В общем, Федор о своей добровольности заяву накатал, а тут как раз того мужичка-таежника-то и заприметил. Вот и прогулялись на охоту, пока всякие призывные дела шель-шевель разворачивались. Была, конешно, мыслишка, что там, на западе, с Гитлером все по-быстрому закончится, накостыляют этому петушатнику, и до него, Федора Крюкова, дело не дойдет. Пока сборный пункт, курс молодого бойца, то, се…

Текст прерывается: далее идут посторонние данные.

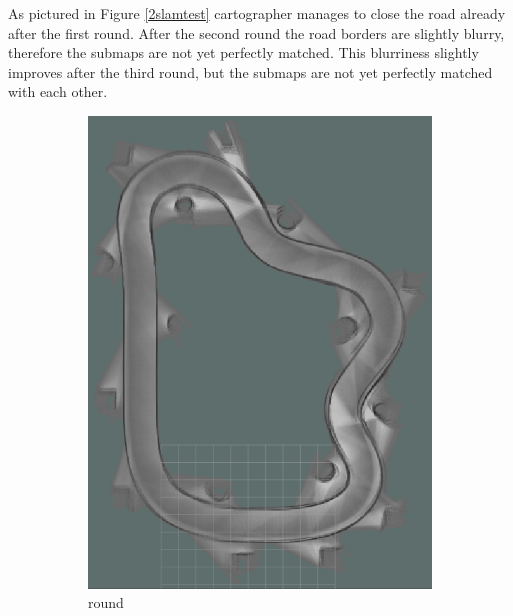 As pictured in Figure \ref{2slamtest} cartographer manages to close the road already after the first round. After the second round the road borders are slightly blurry, therefore the submaps are not yet perfectly matched. This blurriness slightly improves after the third round, but the submaps are not yet perfectly matched with each other.

\begin{figure}[H]
	\centering
	\begin{subfigure}{.3\linewidth}
		\includegraphics[width=\textwidth]{Pictures/2slamtest1}
		\caption{ round}
		\end{subfigure}	
	\begin{subfigure}{.3\linewidth}

\end{subfigure}
\end{figure}
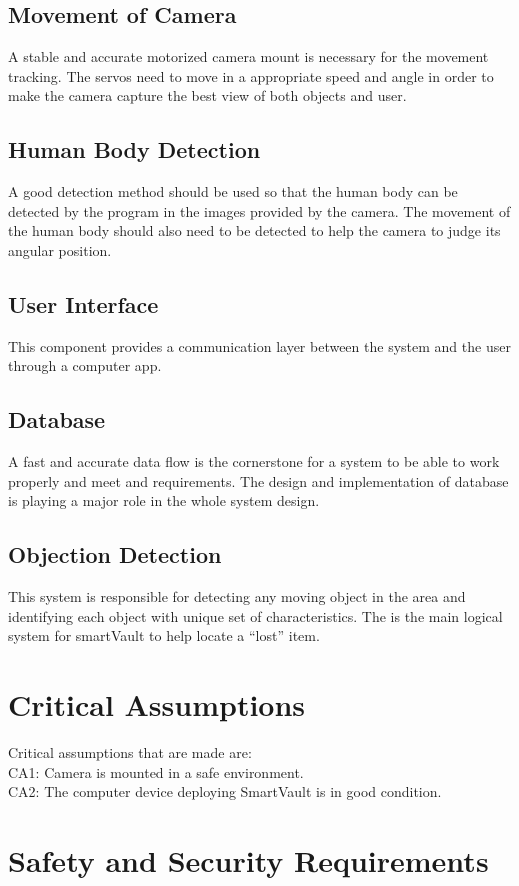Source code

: \documentclass{article}
\begin{document}
\subsection{Movement of Camera}
A stable and accurate motorized camera mount is necessary for the movement tracking. The servos need to move in a appropriate speed and angle in order to make the camera capture the best view of both objects and user.
\subsection{Human Body Detection}
A good detection method should be used so that the human body can be detected by the program in the images provided by the camera. The movement of the human body should also need to be detected to help the camera to judge its angular position.
\subsection{User Interface}
This component provides a communication layer between the system and the user through a computer app.
\subsection{Database}
A fast and accurate data flow is the cornerstone for a system to be able to work properly and meet and requirements. The design and implementation of database is playing a major role in the whole system design.
\subsection{Objection Detection}
This system is responsible for detecting any moving object in the area and identifying each object with unique set of characteristics. The is the main logical system for smartVault to help locate a “lost” item.
\section{Critical Assumptions}
Critical assumptions that are made are: \\
CA1: Camera is mounted in a safe environment. \\
CA2: The computer device deploying SmartVault is in good condition.

\section{Safety and Security Requirements}
\end{document}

Убив таежника и завладев новыми документами, Федор и вовсе раздумал в обмотки и гимнастерку обряжаться. И вот, поди ж ты! Ждала уже подруженька-повесточка! Что ж, вернулся Крюков к первоначальной задумке. Новый документик вместе с берданой и шмутьем прикопал, а вот самородок в кожаном мешочке оставить духу не хватило. Приспособил под исподнее, облепив золотой камушек местной глиной: землицы-де, родимой, щепоть – утешенье и оберег служивому…
Застучал на стыках эшелон, и осталось всё позади. В том числе и страшная тайна зимовья. Только золотой камушек у сердца да финка в сапожном голенище. Да, уж повезло – справно приодели по зимней форме одежи: шинеля, добротные сапоги яловые. И разговоры в теплушках тока про то и были, что поначалу еще месяцев шесть учить будут на бойцов, в резерве стоять их части предназначено.